Thank you to all of our readers who have stood beside me during this lengthy struggle. I apologize for perpetually discussing this topic. When I didn’t, many readers would inquire, wondering how I was doing. Now, I can let this go, and if anything changes, good or not-so-good, I will share it here.

“They,” say writing down how you feel is vastly therapeutic. I’ve always had a voice. I always had YOU! Could it be that I averted depression by being able to share what I was going through with all of you?


Be well. Be happy.
Photo from one year ago today, August 31, 2018:
This was our first daytime giraffe visit at this house. For more photos, please click here.

A sunny day drive into wonderland…

Look at the number of sailboats moored in this bay!

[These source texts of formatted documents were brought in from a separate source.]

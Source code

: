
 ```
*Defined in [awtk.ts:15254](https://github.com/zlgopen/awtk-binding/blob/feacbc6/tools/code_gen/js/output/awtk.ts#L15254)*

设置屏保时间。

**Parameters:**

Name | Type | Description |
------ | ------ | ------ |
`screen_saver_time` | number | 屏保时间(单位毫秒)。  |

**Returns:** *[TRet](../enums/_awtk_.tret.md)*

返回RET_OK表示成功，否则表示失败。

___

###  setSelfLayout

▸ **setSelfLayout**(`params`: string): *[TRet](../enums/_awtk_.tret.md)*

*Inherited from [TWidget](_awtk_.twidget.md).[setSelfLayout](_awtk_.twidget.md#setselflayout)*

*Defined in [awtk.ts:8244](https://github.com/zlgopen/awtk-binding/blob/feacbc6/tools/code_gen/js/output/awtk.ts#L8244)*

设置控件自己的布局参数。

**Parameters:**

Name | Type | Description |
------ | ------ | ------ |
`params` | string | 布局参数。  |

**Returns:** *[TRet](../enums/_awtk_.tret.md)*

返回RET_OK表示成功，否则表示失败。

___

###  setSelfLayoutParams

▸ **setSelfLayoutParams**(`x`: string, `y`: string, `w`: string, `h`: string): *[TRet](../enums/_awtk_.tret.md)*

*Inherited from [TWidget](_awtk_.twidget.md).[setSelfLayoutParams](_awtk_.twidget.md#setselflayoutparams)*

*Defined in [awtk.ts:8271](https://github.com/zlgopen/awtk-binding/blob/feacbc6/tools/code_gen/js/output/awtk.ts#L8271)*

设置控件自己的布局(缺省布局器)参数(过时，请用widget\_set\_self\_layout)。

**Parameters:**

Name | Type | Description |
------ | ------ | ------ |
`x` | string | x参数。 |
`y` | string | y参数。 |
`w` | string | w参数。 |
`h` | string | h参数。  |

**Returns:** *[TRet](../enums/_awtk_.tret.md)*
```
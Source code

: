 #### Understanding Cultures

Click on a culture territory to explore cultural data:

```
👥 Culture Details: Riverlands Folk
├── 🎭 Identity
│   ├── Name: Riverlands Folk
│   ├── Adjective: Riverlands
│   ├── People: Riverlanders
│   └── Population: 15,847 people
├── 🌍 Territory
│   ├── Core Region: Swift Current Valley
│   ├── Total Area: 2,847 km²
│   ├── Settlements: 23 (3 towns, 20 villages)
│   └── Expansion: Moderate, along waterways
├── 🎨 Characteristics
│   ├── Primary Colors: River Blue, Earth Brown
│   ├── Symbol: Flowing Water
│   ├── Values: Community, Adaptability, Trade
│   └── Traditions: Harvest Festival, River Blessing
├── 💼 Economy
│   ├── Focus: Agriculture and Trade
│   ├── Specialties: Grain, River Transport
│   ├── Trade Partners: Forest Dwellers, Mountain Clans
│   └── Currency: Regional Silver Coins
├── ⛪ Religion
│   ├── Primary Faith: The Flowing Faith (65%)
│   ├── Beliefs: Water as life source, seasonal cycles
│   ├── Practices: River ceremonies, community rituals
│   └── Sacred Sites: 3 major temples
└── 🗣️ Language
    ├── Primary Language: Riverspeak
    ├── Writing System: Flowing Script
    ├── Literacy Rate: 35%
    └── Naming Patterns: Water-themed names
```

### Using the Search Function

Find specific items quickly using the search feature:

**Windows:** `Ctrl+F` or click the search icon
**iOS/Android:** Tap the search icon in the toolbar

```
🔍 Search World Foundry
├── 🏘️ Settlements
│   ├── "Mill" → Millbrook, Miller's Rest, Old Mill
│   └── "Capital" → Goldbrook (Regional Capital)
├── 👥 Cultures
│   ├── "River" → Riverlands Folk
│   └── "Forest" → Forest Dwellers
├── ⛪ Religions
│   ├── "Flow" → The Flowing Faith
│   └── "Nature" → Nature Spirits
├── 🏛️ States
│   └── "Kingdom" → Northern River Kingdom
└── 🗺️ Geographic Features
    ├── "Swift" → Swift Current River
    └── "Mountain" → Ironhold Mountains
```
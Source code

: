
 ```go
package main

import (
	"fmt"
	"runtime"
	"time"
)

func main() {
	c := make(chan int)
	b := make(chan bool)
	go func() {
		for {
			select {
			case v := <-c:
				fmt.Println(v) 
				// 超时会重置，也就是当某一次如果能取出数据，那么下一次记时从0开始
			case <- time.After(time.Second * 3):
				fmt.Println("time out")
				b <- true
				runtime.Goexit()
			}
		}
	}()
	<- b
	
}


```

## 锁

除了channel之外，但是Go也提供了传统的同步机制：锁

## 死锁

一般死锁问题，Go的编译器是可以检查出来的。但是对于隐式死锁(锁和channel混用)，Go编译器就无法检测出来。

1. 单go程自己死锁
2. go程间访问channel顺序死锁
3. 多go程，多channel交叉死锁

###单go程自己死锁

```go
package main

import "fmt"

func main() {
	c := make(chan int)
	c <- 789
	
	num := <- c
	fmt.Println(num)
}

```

Fascinating Fact of the Day About Falmouth

 In 2016, Falmouth was
named best coastal community at the Great British High Street Awards, and in 2018 Falmouth has been named as one of the ‘best places to live in Britain’ by The Sunday Times.
We can easily see why the above statement under “Fascinating Fact About Falmouth” refers to Falmouth as one of the “best places to live in Britain.”  This is so true.  
If a potential resident can tolerate the “no assigned parking” on the majority of the streets near High Street, the center of town, and are willing to walk up and down many steep hills when out and about, this town has it all.
“The historic parish church of St Gluvias, dedicated to Gluvias of Cornwall (or Gluviacus), serves the Church of England parish of St Gluvias with Penryn. Gluvias of Cornwall was the son of Gwynllyw, the warrior, King of Gwentlog, and a nephew of St Petroc. The church was founded in the 6th century, and the parish was in the Middle Ages, sometimes called Behethlan or Bohelland. In 1881 the church was in a dilapidated state and need of thorough repair. It was rebuilt by J. P. St Aubyn in 1883, although the medieval tower survived and was built of granite blocks. The church contains the brass of Thomas Kyllygrewe, c. 1485. There are also three wall monuments of interest: Samuel Pendarves, d. 1693, and his wife; William Pendarves, d. 1671, and his wife (both are curiously positioned with the figures which should face each other on either side of the corners of a window opening); and J. Kempe, d. 1711, bust under drapery.”
Beauty, outstanding views from almost every location, mild weather in the summer months, friendly people, a quaint ambiance, and a sense of welcoming may be instrumental in making this a perfect place for a move or retirement.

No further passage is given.